Secondly, average rents will be affected by social housing and rent controls on one hand, and housing benefits on the other.
Thirdly, if unemployment is high, average wages might be high, but average rents will be lower.
Fourthly, London is by some margin the largest city in Europe accounting for 22% of UK GDP. It therefore pulls in demand for housing from around the globe. Over half of people in the capital rent, many of them in high pay jobs, or just very wealthy. This will completely distort the UK “average” rent compared to other countries.
Fifthly, if all things are equal and UK rents are higher than those in Europe, it is axiomatic that discretionary incomes must be lower. If this was the case, we would have expected to see an exodus of people leaving the UK to work in France, Germany and indeed Poland.

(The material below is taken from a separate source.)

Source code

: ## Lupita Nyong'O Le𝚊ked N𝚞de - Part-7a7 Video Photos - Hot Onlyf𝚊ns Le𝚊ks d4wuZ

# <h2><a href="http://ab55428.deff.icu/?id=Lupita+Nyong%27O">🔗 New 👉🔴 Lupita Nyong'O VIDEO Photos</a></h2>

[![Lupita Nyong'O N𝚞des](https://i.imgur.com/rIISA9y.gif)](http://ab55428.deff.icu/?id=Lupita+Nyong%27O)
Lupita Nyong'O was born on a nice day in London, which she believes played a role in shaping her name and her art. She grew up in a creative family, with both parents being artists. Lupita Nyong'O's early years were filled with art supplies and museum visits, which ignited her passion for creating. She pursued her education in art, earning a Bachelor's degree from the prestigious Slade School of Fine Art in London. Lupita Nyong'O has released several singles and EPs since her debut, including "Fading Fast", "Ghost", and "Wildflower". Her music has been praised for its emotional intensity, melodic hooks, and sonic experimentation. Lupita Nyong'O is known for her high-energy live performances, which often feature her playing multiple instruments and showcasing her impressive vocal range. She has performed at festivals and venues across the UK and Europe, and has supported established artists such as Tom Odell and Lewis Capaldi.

But the opposite is true isn’t? So, all things cannot be equal.
Rents are set by disposable incomes at the margin. While they may well be expensive in London, distorting UK averages, this will have little to do with the supply of housing. We can build loads of homes in the UK, but as we discussed recently, this will just move the margin of production, as more people will continue to migrate towards London/SE. Good perhaps for London landowners (as they will capture the rise in London GDP), not so good for everyone else.
It might therefore be better if the IEA were to tell us where they think David Ricardo went wrong with his Law of Rent. Then we can all move on.